‘A National Campaign Will Boost Image of Teaching Profession’


Henry Anumudu is a strong advocate of quality education and has worked as a Teach for Nigeria fellow improving the quality of education in Ogun State public school system. In this interview with Funmi Ogundare, he explained why teachers must embark on a national campaign to restore the image of the teaching profession and get more passionate young people into the fold, among other issues. Excerpts:

What is Teach for Nigeria Fellowship and what influenced your decision to be part of it?

The Teach for Nigeria fellowship is a movement of young Nigerians causing transformational change in the country’s education system. We believe deeply in the vision that one day every Nigerian child will have the opportunity to attain an excellent education, regardless of his/her socio-economic background. To realise this vision, Teach for Nigeria recruits promising leaders from varied disciplines to teach in Nigeria’s underserved schools, in low-income communities. In 2017, I was a communication and media officer for a media firm in Abuja when a friend told me about the Teach for Nigeria Fellowship.

At that time, I was volunteering an hour weekly at a public secondary school in Abuja for LEAP Africa. But Teach for Nigeria challenged me to go all out. I applied for the fellowship, quit my job, and became a teacher. It was an easy decision for me. Teach for Nigeria showed me the crisis of the education sector and the coming cataclysm if nothing is done about it. It was an easy decision for me because it intersected with my personal values: life is worth living if it is lived beyond the self.

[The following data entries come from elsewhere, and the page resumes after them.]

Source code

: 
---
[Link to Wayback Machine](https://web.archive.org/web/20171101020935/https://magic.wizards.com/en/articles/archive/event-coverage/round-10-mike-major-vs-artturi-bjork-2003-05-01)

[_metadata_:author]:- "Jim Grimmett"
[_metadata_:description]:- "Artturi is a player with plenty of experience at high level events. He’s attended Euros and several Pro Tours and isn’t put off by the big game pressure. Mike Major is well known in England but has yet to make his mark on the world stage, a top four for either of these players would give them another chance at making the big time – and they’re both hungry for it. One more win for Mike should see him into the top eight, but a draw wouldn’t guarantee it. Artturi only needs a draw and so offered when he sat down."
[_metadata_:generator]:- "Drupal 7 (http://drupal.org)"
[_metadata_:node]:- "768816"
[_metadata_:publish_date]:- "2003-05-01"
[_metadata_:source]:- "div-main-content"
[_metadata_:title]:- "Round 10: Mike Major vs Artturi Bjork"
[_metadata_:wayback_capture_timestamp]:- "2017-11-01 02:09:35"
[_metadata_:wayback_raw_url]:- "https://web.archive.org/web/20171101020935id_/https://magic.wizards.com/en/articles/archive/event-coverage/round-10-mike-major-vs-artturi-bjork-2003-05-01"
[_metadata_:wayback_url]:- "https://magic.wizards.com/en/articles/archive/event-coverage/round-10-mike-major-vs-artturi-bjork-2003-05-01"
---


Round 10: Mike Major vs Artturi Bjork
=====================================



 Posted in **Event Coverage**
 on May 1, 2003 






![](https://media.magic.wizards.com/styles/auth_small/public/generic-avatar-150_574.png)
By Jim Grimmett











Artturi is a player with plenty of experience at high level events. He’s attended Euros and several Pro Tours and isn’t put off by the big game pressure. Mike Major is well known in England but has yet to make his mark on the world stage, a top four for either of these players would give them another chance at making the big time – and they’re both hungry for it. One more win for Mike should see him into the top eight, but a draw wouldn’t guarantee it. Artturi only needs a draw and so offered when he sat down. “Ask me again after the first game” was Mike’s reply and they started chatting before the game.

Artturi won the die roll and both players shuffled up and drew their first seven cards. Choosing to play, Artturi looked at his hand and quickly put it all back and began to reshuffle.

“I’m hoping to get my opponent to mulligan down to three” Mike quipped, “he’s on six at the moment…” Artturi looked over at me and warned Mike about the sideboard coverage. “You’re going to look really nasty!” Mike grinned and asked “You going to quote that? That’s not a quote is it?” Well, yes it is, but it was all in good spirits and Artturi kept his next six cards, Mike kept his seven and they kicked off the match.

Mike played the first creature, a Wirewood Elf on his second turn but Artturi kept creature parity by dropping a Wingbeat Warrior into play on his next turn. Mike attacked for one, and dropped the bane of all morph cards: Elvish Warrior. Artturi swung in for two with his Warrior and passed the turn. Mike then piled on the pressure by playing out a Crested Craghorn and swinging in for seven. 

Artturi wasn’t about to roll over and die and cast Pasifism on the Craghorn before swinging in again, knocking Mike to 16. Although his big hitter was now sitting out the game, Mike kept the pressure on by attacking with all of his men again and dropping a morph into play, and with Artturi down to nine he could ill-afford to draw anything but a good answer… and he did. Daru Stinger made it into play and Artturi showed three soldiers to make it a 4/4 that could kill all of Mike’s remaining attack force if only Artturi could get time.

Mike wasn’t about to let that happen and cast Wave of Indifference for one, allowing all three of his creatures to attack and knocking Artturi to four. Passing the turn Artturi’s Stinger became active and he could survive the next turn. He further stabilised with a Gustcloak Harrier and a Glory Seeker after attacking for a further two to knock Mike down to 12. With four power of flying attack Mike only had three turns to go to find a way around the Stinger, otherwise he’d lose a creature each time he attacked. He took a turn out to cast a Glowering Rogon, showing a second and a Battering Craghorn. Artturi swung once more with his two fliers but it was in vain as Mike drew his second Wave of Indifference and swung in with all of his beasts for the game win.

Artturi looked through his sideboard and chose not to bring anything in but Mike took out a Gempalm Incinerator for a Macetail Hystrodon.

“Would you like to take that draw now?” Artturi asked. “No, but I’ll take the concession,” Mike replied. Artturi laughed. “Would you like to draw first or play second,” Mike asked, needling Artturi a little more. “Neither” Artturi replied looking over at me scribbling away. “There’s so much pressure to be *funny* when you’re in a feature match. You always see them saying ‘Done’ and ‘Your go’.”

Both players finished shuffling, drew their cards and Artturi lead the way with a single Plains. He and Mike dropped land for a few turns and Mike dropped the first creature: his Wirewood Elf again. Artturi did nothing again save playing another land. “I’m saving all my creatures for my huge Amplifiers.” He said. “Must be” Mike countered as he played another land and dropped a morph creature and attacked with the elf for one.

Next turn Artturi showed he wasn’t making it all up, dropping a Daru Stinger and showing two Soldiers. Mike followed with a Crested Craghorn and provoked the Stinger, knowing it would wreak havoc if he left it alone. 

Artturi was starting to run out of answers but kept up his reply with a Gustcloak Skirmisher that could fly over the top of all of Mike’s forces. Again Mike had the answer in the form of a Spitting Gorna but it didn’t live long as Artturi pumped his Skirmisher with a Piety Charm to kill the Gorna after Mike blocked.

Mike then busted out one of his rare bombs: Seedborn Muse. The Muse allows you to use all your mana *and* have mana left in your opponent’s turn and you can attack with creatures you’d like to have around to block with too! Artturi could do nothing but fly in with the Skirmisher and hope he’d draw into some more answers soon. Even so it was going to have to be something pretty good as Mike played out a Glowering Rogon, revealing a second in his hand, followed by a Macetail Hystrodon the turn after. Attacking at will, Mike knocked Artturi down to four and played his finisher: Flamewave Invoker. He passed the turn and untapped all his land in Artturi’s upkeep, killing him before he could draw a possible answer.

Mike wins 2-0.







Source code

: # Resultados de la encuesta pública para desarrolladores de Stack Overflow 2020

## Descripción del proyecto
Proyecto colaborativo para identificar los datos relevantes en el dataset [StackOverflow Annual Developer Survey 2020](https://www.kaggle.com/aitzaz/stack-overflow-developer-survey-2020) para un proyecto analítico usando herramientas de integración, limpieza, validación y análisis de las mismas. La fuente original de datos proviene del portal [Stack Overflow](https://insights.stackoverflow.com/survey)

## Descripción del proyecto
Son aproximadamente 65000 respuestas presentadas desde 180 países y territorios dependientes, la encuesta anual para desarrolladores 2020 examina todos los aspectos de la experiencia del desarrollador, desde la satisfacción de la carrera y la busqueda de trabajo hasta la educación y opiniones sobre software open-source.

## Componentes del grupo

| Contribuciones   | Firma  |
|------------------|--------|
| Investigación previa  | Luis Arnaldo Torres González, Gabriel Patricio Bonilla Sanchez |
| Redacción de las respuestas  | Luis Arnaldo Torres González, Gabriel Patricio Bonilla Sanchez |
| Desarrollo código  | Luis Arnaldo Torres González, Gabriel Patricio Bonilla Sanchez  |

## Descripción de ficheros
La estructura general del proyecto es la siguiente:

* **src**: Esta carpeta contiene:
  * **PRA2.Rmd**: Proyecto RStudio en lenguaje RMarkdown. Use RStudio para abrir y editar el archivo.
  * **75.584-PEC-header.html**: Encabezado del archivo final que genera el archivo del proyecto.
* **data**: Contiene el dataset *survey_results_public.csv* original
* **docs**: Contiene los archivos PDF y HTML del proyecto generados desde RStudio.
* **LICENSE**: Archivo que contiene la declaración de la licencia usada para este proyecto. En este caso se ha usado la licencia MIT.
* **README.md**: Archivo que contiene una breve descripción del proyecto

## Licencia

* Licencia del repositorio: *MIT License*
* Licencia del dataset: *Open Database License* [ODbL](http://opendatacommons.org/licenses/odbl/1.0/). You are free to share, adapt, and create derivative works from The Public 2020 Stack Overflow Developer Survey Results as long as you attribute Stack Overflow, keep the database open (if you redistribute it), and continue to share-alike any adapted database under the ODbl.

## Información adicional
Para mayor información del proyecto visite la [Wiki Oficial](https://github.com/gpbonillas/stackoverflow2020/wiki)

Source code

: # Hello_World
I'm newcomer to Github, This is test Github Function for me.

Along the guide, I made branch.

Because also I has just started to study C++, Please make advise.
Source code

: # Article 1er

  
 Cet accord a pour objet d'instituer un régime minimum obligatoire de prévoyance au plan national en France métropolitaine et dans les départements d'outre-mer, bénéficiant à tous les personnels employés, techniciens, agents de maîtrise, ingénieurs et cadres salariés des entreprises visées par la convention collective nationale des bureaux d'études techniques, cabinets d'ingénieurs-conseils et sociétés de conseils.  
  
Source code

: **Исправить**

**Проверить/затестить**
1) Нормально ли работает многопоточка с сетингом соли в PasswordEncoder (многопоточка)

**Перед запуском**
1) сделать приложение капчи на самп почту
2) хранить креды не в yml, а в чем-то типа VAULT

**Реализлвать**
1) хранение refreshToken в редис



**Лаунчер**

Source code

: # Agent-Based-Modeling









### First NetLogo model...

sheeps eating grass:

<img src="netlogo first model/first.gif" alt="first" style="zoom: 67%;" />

What state did you teach in and what were the challenges you faced during your two-year fellowship?

I taught in Abeokuta, Ogun State. The teacher in the Nigerian public school system is faced with very unique set of problems. These problems arise from the school, the parent, the environment and even the teachers themselves. The school is designed to perpetuate tradition. So, it resists change and will fight any individual that seeks to bring in a different practice.

A constant phrase I heard at the beginning of my fellowship in the classroom was: “that is not how we used to do it”. Also, our public schools are designed structurally for learning to take place. The goal is simply for schooling. That’s all. This is visible in the lack of conducive classrooms. It is also visible in the composition of the classrooms.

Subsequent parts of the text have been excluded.